### WORK TASK:
Report the count of lines in the records that contain "begin", without any added text.

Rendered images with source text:
▼▼▼

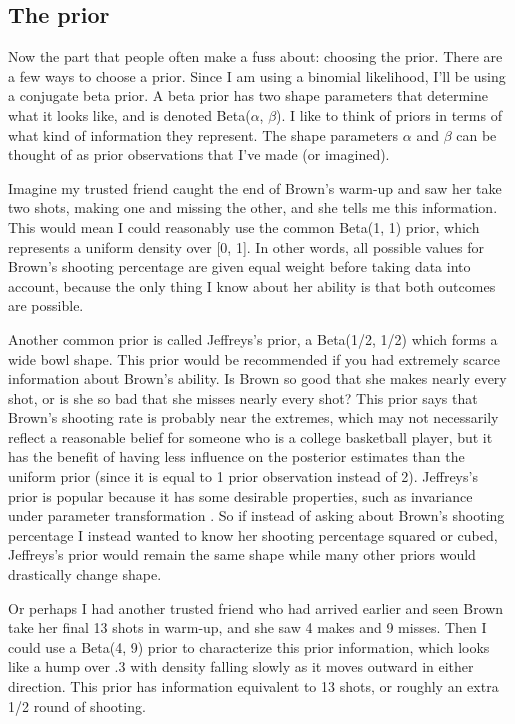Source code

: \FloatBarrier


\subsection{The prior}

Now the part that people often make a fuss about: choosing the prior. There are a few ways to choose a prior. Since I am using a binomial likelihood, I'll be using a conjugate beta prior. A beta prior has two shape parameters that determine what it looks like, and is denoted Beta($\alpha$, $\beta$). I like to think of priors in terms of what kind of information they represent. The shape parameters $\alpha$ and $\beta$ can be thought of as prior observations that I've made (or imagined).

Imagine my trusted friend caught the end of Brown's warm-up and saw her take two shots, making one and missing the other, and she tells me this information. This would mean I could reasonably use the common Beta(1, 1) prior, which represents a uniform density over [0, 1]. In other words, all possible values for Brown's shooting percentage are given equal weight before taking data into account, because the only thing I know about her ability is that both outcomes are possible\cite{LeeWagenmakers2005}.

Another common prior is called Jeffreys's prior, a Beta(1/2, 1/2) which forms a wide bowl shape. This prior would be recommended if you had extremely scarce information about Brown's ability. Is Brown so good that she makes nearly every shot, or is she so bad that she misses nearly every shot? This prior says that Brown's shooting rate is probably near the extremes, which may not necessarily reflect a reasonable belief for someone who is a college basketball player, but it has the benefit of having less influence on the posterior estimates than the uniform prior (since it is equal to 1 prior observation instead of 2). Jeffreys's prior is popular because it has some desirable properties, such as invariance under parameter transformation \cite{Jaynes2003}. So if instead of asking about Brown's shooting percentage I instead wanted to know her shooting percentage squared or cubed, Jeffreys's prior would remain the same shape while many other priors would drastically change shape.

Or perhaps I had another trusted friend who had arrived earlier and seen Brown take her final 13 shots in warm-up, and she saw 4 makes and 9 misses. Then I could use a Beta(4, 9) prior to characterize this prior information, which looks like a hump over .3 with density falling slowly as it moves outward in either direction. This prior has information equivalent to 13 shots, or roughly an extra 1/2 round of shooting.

▲▲▲
▼▼▼

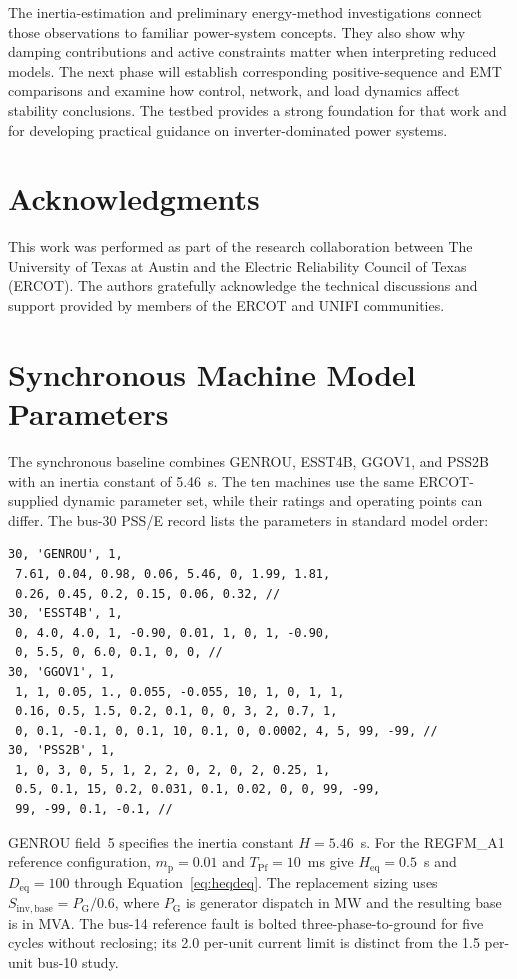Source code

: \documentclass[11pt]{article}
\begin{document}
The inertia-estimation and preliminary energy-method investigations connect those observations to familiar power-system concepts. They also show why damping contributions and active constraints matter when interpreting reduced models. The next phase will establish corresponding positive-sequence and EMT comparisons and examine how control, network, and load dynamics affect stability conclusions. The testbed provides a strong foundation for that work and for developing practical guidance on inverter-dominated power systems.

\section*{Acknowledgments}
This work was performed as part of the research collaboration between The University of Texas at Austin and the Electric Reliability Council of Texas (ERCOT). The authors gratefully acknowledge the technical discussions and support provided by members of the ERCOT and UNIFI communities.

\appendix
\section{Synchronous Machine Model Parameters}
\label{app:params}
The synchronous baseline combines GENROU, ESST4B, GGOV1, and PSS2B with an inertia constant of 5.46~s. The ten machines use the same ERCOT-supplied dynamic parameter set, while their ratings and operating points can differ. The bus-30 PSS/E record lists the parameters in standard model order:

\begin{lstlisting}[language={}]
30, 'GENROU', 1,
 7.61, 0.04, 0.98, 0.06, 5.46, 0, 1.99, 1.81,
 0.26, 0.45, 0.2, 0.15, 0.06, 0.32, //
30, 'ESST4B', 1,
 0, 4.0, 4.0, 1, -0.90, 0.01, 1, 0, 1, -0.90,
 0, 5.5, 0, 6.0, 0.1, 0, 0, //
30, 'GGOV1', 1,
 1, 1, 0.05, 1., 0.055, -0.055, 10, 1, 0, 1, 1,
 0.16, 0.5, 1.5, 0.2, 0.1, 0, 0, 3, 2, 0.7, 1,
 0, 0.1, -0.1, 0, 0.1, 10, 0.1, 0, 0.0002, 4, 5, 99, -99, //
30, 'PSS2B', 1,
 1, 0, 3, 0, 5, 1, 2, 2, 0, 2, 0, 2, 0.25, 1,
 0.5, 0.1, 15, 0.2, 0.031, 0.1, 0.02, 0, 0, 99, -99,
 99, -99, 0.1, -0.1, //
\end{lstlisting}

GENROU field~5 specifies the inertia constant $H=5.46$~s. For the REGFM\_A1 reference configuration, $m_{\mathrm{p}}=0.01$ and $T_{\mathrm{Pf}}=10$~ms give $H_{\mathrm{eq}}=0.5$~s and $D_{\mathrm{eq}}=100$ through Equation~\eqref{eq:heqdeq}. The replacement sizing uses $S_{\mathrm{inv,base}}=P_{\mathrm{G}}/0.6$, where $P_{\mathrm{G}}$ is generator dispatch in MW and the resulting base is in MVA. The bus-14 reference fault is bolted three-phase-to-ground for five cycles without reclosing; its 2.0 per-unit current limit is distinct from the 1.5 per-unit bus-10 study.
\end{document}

▲▲▲

### ANSWER SPACE:
2